Go through the entries below line by line and count those containing "operations"; the answer is that count alone.

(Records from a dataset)
++++
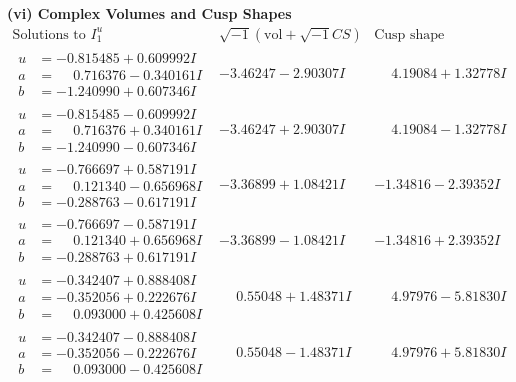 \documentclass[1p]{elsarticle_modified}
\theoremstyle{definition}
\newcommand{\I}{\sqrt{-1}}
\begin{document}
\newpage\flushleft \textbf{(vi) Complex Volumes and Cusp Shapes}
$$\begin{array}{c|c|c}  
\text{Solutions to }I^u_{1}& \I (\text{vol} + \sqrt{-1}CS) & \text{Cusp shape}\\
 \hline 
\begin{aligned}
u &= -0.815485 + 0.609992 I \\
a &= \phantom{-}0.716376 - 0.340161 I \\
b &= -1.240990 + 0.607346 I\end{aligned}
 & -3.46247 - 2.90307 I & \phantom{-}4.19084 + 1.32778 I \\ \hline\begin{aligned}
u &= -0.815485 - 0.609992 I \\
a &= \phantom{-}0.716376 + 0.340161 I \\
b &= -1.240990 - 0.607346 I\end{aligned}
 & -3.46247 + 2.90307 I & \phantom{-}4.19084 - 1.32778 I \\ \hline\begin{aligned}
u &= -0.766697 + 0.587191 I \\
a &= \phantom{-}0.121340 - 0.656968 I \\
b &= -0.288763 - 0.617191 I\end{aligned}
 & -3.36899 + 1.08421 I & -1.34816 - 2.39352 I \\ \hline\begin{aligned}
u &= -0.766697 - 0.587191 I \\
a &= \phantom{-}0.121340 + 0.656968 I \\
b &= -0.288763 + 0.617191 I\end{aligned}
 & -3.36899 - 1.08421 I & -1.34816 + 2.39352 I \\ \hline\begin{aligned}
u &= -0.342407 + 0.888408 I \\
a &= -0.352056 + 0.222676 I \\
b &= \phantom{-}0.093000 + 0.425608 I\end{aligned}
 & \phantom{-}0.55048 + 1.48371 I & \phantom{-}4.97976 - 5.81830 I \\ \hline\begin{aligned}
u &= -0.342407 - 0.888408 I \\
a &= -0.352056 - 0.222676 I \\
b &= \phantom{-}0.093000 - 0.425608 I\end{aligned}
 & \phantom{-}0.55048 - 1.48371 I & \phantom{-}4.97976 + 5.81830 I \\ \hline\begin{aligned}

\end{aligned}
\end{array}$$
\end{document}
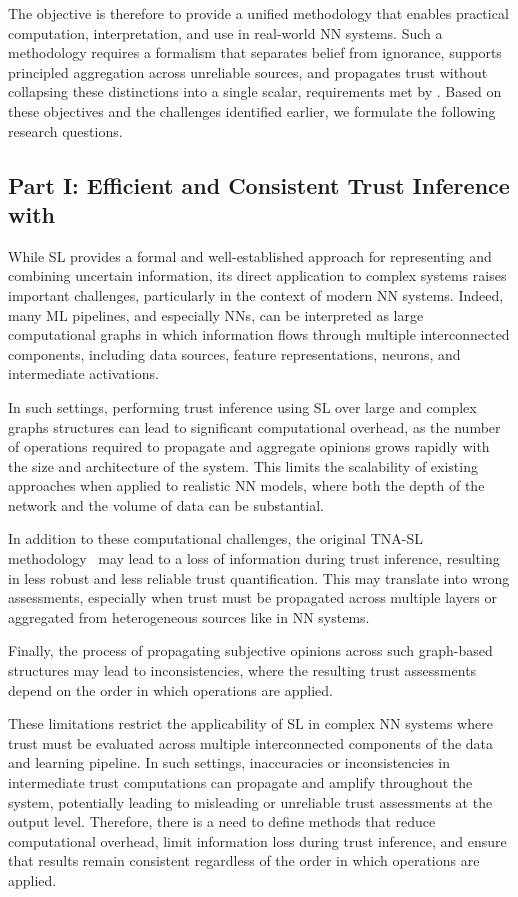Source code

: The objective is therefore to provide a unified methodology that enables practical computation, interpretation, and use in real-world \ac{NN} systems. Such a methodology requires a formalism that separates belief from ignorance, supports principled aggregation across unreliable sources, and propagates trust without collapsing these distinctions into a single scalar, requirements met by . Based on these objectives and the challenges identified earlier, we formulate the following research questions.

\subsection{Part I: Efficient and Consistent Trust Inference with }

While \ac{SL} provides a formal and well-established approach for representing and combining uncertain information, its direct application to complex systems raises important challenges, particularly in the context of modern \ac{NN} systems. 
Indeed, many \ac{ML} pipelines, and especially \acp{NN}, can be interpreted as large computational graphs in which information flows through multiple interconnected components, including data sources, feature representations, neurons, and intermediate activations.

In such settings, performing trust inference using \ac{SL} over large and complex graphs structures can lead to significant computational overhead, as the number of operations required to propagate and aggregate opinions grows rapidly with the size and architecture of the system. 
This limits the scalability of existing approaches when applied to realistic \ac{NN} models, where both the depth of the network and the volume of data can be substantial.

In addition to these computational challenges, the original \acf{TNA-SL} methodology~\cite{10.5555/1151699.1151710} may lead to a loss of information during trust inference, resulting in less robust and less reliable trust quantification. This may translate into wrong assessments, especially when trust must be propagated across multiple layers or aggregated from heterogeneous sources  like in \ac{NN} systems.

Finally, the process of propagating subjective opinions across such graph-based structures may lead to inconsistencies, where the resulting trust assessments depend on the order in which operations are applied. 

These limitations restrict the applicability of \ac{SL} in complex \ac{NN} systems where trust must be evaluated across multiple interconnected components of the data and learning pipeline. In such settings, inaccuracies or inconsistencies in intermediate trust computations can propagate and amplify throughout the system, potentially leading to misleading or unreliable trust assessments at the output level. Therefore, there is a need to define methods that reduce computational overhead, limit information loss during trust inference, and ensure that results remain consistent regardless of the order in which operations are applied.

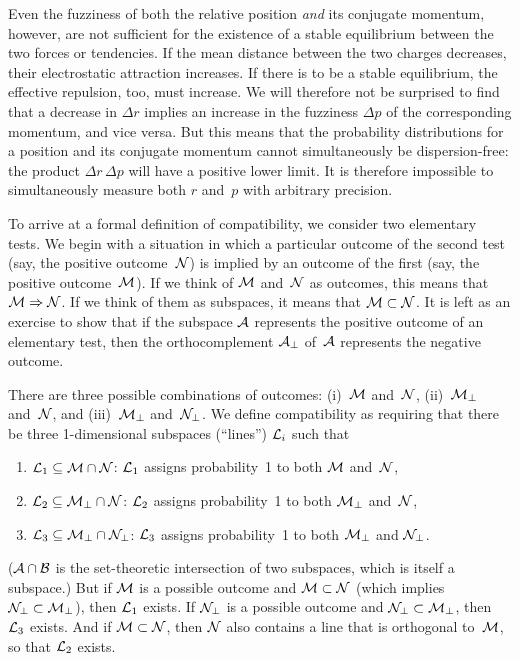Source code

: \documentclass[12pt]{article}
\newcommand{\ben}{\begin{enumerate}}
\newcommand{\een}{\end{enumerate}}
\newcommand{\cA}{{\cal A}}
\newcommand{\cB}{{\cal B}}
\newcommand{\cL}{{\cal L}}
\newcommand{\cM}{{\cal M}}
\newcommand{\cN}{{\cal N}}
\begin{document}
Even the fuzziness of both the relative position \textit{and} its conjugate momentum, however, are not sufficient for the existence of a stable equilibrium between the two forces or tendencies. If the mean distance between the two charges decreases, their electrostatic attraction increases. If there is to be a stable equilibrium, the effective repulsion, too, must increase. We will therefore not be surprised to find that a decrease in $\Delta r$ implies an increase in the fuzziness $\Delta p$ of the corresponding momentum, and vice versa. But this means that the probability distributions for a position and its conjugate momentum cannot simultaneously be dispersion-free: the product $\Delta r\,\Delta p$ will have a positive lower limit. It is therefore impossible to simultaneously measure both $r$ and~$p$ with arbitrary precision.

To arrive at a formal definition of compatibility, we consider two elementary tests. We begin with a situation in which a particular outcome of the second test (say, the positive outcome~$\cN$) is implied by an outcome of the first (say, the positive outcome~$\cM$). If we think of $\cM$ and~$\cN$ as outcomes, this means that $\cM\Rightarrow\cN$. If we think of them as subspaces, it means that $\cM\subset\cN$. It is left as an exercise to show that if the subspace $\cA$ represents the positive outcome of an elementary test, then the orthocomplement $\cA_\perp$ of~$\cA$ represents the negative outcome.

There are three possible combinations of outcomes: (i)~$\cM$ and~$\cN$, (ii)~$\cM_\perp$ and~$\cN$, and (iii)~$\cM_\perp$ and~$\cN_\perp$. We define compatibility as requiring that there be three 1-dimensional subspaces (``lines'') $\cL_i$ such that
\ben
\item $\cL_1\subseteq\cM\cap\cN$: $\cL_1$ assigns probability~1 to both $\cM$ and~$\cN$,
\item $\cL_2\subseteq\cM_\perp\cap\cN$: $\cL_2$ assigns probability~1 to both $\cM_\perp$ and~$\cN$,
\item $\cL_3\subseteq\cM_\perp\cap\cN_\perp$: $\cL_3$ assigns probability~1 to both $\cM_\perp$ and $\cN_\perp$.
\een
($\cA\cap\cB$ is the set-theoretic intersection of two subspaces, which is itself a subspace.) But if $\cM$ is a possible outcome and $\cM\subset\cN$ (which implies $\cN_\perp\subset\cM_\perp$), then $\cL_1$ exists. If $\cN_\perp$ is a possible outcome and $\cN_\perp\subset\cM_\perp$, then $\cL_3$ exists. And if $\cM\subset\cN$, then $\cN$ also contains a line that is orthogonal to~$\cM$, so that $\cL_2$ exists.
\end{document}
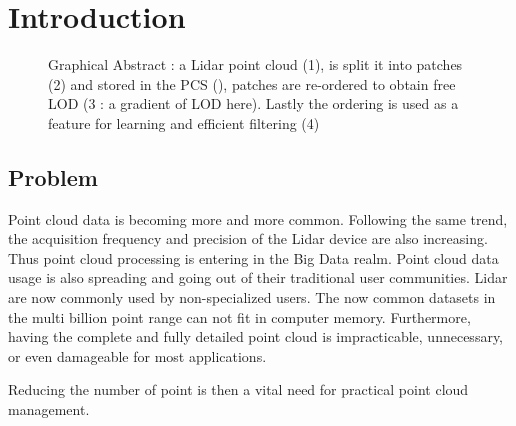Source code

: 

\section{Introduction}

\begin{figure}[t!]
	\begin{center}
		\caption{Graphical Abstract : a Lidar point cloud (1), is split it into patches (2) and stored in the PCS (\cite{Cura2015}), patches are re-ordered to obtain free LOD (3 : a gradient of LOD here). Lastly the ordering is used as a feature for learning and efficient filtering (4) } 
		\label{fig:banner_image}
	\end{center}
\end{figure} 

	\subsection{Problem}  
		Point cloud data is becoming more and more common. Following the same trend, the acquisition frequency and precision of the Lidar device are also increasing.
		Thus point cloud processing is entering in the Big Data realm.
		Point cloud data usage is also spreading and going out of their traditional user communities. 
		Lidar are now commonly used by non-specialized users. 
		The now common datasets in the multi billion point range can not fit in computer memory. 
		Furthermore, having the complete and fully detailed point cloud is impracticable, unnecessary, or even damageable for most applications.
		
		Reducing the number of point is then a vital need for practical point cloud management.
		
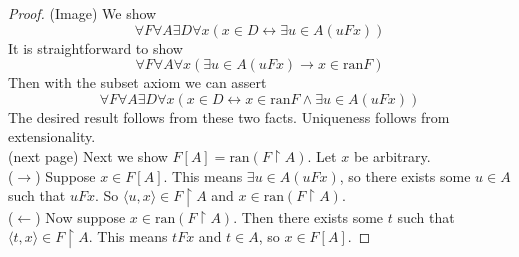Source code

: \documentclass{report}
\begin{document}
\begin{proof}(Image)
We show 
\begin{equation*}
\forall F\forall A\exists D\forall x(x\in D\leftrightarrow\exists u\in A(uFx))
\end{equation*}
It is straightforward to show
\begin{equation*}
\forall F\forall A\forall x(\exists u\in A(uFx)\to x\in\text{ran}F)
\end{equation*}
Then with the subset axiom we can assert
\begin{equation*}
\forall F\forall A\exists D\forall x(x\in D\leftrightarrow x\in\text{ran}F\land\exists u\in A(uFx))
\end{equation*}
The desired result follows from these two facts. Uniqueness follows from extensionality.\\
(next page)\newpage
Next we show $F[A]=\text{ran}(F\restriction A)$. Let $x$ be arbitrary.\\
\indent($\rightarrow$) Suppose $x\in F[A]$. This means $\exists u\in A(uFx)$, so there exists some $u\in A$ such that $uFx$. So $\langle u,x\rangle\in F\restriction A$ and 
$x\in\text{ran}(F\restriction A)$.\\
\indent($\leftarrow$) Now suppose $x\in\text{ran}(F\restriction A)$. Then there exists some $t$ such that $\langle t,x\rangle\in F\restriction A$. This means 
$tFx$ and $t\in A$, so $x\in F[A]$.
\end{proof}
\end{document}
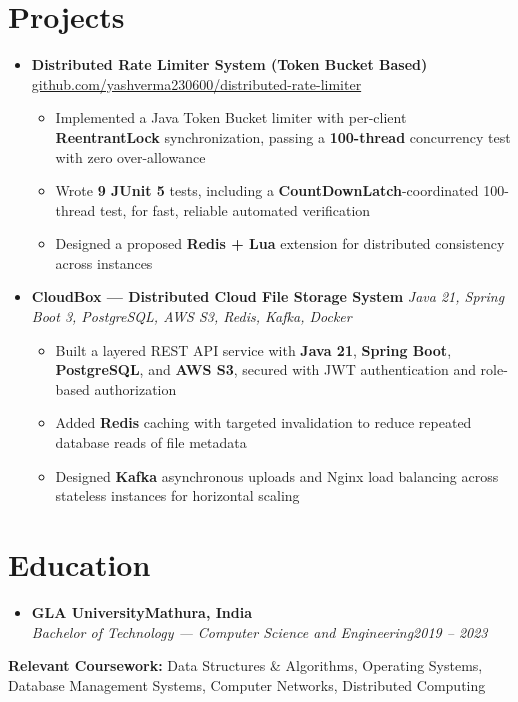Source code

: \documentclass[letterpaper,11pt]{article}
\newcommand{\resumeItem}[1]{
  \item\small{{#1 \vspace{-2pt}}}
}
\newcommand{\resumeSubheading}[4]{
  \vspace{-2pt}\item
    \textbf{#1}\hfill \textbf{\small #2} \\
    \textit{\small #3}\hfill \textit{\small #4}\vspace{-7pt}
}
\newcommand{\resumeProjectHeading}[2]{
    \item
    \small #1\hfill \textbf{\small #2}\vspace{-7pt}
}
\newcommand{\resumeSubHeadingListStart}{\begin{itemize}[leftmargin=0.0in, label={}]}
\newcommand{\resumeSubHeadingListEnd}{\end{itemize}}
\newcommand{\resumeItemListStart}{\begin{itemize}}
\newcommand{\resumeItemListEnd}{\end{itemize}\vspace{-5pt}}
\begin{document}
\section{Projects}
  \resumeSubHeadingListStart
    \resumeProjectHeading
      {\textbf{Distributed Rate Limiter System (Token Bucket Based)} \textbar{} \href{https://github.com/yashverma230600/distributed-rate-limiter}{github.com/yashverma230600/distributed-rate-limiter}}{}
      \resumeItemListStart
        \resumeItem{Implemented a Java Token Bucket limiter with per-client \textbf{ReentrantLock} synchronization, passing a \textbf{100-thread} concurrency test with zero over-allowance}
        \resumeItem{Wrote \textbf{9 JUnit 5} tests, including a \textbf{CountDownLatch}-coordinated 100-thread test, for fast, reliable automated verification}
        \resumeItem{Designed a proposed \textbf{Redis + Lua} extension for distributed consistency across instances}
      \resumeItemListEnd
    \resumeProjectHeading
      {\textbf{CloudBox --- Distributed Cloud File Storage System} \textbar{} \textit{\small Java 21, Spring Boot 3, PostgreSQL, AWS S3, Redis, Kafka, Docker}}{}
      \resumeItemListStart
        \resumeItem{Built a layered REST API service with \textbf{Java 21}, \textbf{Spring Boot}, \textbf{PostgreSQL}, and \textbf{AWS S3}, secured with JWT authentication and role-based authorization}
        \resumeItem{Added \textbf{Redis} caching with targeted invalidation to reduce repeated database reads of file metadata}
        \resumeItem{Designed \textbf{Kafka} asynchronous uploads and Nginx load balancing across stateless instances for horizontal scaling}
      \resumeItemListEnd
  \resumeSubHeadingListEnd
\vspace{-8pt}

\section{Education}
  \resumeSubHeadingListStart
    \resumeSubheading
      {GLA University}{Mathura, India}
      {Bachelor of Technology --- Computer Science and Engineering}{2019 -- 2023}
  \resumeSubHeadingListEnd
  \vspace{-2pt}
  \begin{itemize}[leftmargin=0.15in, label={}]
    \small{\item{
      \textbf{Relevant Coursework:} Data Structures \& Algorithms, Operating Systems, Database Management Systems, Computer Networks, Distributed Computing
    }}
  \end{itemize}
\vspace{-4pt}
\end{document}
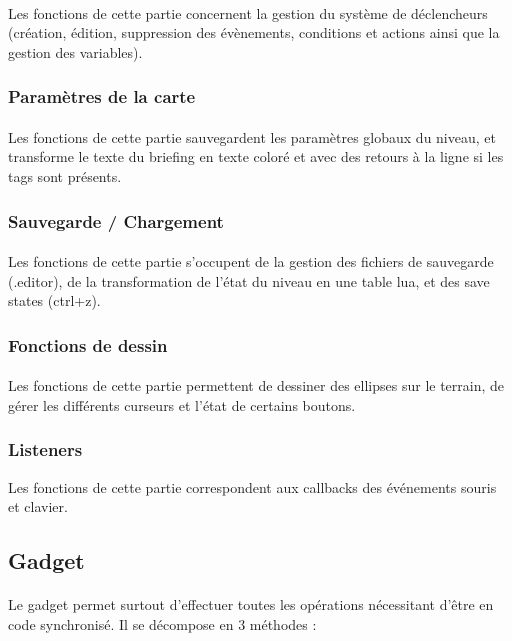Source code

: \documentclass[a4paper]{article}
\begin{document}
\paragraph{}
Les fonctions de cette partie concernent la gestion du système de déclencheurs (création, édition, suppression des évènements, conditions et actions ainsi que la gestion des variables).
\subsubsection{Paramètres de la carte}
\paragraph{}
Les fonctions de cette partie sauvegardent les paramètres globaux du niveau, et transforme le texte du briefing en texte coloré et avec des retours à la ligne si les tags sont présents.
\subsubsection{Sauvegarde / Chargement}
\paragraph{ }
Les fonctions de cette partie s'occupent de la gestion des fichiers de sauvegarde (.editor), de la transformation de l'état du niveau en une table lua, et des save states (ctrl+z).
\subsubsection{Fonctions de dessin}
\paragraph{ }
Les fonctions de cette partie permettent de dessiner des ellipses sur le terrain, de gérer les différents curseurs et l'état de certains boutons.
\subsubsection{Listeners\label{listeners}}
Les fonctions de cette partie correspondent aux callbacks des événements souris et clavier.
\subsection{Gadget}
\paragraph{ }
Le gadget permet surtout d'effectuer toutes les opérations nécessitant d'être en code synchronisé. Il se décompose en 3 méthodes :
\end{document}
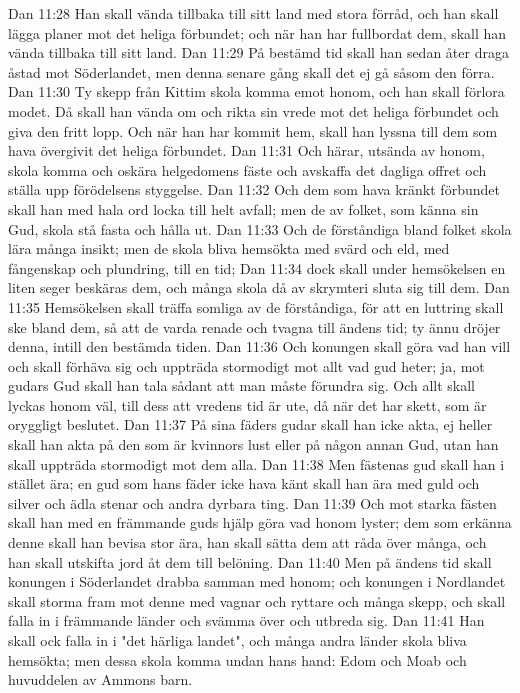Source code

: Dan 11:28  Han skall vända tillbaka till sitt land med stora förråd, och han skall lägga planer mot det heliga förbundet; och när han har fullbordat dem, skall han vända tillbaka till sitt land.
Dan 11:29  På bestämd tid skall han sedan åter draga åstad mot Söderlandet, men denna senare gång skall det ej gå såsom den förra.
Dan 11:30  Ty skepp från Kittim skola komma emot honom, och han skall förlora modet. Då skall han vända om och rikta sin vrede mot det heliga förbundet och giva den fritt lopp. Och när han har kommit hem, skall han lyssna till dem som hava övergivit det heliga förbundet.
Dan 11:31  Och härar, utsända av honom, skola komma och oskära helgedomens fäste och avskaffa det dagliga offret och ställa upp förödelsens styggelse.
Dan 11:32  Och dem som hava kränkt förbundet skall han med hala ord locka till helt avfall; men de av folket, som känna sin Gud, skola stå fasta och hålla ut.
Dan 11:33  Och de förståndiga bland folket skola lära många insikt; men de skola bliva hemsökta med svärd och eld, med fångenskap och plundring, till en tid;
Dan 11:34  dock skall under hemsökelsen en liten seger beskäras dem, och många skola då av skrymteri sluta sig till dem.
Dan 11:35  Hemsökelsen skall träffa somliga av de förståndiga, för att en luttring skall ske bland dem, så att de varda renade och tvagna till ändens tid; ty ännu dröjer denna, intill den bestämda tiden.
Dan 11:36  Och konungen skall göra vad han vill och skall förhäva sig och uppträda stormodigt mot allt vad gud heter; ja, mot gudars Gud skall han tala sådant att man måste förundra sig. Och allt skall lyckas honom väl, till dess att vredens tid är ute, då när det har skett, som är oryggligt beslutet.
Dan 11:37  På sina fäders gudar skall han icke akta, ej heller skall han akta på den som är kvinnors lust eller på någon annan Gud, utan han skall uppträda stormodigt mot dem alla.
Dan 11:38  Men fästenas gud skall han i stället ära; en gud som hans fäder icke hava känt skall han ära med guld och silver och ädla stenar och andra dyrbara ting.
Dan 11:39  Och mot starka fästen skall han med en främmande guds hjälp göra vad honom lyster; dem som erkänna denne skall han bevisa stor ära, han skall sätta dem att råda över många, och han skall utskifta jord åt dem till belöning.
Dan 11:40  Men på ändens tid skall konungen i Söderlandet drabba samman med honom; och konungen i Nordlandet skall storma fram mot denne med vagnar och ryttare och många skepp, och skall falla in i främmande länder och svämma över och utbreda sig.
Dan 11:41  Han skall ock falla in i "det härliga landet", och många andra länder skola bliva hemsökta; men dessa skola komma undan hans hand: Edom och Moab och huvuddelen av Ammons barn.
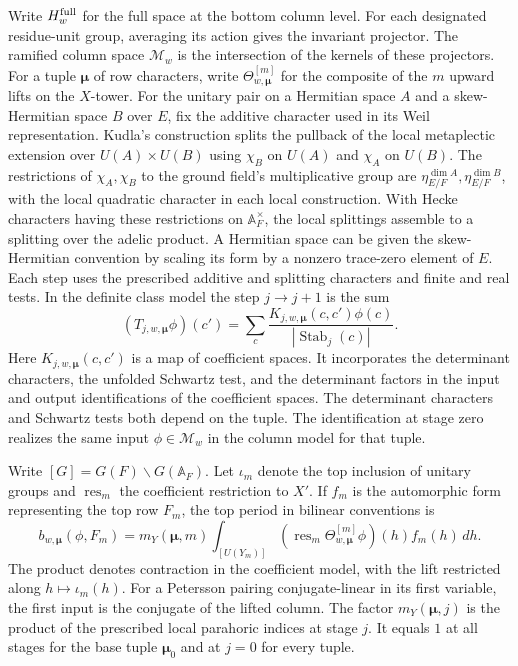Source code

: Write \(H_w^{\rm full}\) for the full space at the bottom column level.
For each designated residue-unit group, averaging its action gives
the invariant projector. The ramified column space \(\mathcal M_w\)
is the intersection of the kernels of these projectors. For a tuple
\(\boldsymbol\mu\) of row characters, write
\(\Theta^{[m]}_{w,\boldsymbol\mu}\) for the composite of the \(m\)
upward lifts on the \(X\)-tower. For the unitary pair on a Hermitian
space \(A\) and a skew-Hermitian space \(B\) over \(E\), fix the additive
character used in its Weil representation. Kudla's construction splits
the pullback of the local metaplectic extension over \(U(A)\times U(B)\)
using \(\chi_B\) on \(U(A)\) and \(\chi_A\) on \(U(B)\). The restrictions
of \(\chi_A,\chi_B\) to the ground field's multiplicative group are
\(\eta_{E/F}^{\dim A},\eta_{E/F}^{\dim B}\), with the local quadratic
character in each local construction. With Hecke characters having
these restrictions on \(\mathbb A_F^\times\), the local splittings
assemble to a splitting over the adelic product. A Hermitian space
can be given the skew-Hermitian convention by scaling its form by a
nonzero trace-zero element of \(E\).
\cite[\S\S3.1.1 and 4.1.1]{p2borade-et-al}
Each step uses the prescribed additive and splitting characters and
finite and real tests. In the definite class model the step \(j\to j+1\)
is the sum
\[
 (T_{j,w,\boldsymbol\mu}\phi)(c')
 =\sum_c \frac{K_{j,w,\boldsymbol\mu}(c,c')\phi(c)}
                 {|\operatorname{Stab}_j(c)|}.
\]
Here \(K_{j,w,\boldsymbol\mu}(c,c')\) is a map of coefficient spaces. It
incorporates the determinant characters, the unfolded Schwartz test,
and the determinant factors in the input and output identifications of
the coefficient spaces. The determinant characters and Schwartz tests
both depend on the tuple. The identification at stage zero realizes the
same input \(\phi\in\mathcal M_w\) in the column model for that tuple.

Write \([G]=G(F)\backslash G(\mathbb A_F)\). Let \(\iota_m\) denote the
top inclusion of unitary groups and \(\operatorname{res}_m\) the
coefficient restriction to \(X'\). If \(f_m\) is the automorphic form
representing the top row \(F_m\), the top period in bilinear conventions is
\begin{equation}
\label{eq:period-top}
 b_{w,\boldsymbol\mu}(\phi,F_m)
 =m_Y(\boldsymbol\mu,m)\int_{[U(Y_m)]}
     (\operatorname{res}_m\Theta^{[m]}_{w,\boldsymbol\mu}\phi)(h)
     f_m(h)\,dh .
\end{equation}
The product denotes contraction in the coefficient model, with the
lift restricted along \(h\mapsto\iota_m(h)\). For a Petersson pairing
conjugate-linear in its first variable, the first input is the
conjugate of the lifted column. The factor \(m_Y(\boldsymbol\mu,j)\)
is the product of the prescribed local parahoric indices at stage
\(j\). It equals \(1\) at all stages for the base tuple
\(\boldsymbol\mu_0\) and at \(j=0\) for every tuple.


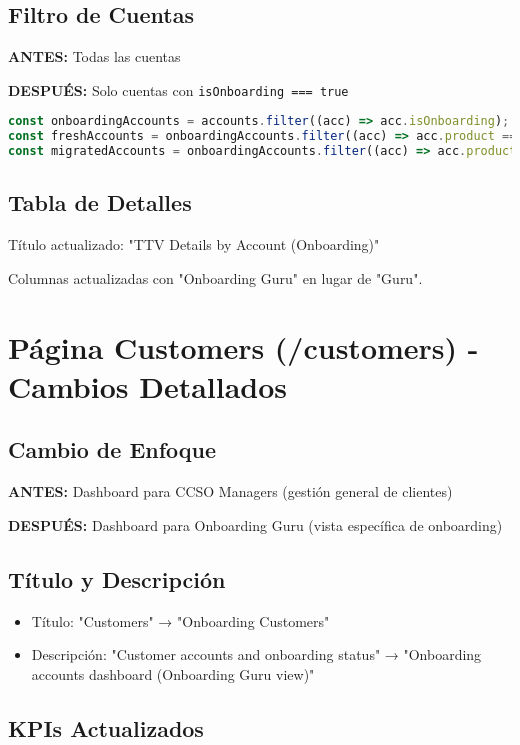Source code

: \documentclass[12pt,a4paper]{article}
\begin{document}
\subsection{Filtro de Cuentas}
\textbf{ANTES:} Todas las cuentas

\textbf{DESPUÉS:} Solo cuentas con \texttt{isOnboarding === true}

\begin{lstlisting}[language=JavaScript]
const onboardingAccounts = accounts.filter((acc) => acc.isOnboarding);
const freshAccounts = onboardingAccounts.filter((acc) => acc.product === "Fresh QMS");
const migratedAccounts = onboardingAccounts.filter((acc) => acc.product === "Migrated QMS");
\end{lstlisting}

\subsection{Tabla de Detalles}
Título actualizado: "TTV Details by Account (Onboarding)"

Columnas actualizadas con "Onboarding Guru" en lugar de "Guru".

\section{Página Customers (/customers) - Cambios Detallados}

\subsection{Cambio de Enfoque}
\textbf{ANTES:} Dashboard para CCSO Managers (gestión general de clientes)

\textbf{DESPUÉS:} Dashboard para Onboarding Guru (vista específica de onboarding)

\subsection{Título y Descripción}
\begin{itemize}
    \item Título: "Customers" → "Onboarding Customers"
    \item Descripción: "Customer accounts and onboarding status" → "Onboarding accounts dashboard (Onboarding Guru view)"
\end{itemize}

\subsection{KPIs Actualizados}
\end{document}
++++
Result – 3